Nancy Glisson Wren Nancy was about 11 years old in 1953 when her family moved from Parkview to a house Floyd Martin built for them in Sterling Point. The land was a gift from my mother’s parents. There were dirt roads in Sterling Point then. My father, Eddie Glisson, worked in the Navy Yard introducing computers to Navy yards around the country. It was a difficult job because people were sure the computer was replacing human workers. I had two younger brothers—Charles and Bobby. Bobby is an educator and was principal at Churchland Junior High, Great Bridge High, Indian River High, and Jolliff Middle School. There was a haunted house in the neighborhood on the point overlooking the water—at the end of Sterling Point Drive. We had great fun romping on the grounds and in the house—in daylight. The Cherrys later bought the property and built a house with an in-ground pool—unusual in that day. Churchland was a working class/white collar community that instilled good core values, and told us to be the best we could be and not to count on an inheritance that wouldn’t be there. I went to the Churchland schools at the academy grounds. The new high school was under construction on High Street. We were bursting at the seams, and the seventh grade had class at the old wooden Masonic Temple. Billy Hux, a

Nancy Glisson Wren. Images by Sheally

younger man from West Norfolk, was our teacher, and we drove him crazy. The next year we entered the new school with 30 or so in our class including Brad Cherry who has been a friend since we were six-year-olds.
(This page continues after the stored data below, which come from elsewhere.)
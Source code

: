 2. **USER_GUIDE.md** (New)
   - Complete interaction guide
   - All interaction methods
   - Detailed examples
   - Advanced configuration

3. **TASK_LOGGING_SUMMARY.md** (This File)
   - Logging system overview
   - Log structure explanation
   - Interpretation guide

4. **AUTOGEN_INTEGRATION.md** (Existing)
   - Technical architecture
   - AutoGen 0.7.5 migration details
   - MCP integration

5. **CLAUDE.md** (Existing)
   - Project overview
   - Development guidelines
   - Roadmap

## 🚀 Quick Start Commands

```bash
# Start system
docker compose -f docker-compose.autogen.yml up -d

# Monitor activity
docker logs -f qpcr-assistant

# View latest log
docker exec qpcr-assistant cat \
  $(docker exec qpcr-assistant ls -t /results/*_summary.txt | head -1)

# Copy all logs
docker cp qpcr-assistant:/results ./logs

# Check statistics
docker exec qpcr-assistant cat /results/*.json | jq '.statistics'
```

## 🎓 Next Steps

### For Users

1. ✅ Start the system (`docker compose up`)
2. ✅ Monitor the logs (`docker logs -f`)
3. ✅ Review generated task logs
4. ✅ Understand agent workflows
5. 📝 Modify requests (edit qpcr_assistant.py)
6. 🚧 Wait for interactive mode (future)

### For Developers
We wanted to take a senior class trip to New York City and raised enough money to take everyone—139 students plus chaperones including Gracie Lee VanDyck, Ken Burgess, and some of the other teachers. We did car washes and pigtail football games with the boys, including Brad Cherry, as cheerleaders. I was the quarterback and got my nose broken. Dr. Kirk took me to the hospital on a Sunday to get it checked. Gracie Lee was my basketball coach, and she took the team to James Madison University to check it out, hoping we’d become phys-ed teachers. But I went to the Medical College of Virginia to be a nurse. The only choices open to women then were secretary, teacher, or nurse. I met Ken Wren when we were kids. He lived in Green Acres, and we ran with groups. We married in 1962 when I was a senior in nursing school. We built a house in Taylorwood and after eight years moved to Point Elizabeth and raised the children, Ken Jr. and Susan, there where all the farms had been. The great thing about growing up in Churchland are the interconnections—it’s all about roots. That’s a gift—having a sense of place—a gift you get when you stay in the place you were born and raised.